-- DATA FOR THIS TASK --
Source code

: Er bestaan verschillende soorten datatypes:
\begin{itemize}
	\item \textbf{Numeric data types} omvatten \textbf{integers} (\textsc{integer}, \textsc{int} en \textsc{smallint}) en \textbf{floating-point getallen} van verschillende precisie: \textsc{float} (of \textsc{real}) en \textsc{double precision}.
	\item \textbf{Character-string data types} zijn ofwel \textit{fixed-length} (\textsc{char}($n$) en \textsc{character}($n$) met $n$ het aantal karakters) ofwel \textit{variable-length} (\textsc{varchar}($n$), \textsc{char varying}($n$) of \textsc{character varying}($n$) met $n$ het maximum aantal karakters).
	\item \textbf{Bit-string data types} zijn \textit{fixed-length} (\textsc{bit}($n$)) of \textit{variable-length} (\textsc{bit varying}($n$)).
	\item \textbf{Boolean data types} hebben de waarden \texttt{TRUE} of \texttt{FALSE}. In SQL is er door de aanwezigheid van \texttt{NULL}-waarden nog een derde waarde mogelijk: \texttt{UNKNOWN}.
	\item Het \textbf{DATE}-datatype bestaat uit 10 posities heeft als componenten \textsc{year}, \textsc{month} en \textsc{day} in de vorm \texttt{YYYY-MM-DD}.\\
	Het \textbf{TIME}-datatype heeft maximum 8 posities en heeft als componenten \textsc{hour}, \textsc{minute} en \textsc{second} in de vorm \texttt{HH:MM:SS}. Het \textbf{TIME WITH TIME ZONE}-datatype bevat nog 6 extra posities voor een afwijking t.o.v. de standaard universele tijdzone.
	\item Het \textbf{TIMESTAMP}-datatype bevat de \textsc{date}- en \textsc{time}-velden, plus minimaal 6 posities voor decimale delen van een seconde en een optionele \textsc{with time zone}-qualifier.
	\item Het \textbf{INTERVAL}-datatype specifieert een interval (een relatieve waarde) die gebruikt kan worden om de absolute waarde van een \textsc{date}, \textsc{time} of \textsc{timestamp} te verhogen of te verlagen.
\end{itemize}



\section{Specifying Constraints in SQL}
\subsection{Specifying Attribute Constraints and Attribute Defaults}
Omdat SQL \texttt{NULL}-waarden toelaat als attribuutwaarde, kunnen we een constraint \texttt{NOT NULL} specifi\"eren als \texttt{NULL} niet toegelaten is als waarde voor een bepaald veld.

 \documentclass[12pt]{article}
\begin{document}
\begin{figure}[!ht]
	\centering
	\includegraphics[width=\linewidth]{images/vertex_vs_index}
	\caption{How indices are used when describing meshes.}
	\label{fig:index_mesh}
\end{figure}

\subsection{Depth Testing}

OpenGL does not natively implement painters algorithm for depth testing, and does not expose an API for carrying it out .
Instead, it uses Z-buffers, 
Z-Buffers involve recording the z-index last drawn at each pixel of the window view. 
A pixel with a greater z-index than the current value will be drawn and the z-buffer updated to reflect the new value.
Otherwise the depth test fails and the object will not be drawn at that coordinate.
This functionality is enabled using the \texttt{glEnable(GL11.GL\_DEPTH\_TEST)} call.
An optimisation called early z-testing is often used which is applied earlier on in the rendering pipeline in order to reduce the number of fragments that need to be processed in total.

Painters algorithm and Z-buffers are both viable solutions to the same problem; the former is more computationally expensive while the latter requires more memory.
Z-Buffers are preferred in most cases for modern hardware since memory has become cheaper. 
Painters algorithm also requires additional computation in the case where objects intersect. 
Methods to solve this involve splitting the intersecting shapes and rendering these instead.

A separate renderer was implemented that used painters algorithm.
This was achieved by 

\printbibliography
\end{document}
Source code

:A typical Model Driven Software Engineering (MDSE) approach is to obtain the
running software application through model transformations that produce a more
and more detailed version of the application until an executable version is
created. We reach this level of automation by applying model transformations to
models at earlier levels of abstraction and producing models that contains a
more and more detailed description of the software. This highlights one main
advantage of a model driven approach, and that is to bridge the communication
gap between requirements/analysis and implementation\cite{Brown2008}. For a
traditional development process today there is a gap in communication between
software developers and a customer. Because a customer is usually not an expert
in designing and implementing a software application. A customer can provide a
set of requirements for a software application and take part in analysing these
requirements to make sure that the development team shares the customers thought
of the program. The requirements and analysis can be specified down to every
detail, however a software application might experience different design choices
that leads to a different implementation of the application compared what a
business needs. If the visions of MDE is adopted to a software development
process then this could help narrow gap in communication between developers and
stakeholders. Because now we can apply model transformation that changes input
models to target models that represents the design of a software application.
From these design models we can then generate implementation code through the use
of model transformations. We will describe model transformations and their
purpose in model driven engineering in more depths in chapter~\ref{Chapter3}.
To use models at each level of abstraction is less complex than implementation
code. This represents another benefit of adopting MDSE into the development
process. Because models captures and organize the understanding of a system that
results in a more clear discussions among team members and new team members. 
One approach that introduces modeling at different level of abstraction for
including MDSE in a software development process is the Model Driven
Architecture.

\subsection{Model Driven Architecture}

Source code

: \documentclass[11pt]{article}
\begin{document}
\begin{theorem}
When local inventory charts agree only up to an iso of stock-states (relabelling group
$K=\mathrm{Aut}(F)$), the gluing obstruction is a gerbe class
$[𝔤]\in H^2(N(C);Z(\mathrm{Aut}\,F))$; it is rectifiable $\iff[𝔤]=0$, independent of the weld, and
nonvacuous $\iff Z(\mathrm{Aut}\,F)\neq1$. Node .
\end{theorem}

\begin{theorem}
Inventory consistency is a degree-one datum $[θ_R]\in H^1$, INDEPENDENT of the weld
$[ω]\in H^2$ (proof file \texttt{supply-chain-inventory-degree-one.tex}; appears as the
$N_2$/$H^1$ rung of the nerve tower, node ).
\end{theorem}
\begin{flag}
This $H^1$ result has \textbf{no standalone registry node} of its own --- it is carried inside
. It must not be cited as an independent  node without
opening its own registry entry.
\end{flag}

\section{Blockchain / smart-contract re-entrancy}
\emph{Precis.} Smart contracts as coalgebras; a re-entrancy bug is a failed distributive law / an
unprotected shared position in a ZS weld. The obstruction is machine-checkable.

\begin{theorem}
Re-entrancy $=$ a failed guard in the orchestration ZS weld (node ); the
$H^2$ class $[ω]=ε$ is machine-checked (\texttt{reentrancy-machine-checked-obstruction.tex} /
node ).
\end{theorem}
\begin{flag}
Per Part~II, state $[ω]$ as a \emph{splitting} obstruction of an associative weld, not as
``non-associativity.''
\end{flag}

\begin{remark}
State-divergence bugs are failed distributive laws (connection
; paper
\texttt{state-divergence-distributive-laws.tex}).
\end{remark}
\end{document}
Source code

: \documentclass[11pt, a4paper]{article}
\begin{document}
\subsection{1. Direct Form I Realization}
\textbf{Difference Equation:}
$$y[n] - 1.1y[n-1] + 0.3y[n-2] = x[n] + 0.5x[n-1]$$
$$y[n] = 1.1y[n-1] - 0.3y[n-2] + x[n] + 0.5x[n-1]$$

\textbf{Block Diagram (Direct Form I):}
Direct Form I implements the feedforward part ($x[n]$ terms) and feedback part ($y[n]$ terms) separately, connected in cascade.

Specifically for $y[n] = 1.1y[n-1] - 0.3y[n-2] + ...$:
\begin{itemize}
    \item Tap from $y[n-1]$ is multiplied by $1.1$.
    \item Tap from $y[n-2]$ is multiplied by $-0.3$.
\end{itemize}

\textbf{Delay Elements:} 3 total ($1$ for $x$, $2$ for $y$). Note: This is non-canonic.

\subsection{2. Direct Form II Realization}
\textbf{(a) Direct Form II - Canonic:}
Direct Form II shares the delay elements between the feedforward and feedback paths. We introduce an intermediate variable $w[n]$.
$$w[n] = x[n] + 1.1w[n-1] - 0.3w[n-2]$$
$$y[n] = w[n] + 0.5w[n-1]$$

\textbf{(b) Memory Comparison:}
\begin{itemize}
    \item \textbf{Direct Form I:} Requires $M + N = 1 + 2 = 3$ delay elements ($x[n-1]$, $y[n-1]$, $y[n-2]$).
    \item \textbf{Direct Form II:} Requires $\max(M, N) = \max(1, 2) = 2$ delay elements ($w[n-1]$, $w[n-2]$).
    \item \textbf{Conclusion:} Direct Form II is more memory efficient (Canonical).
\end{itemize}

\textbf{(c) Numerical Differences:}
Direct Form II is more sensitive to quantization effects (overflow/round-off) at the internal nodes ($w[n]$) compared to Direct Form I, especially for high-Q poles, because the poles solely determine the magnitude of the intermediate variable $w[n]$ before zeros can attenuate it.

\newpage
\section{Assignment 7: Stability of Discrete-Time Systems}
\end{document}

-- EXERCISE --
Up to and including the line with "bestaat uit 10", transcribe the entries above exactly, starting from their first line.

-- ANSWER TO THE EXERCISE --
Source code

: Er bestaan verschillende soorten datatypes:
\begin{itemize}
	\item \textbf{Numeric data types} omvatten \textbf{integers} (\textsc{integer}, \textsc{int} en \textsc{smallint}) en \textbf{floating-point getallen} van verschillende precisie: \textsc{float} (of \textsc{real}) en \textsc{double precision}.
	\item \textbf{Character-string data types} zijn ofwel \textit{fixed-length} (\textsc{char}($n$) en \textsc{character}($n$) met $n$ het aantal karakters) ofwel \textit{variable-length} (\textsc{varchar}($n$), \textsc{char varying}($n$) of \textsc{character varying}($n$) met $n$ het maximum aantal karakters).
	\item \textbf{Bit-string data types} zijn \textit{fixed-length} (\textsc{bit}($n$)) of \textit{variable-length} (\textsc{bit varying}($n$)).
	\item \textbf{Boolean data types} hebben de waarden \texttt{TRUE} of \texttt{FALSE}. In SQL is er door de aanwezigheid van \texttt{NULL}-waarden nog een derde waarde mogelijk: \texttt{UNKNOWN}.
	\item Het \textbf{DATE}-datatype bestaat uit 10 posities heeft als componenten \textsc{year}, \textsc{month} en \textsc{day} in de vorm \texttt{YYYY-MM-DD}.\\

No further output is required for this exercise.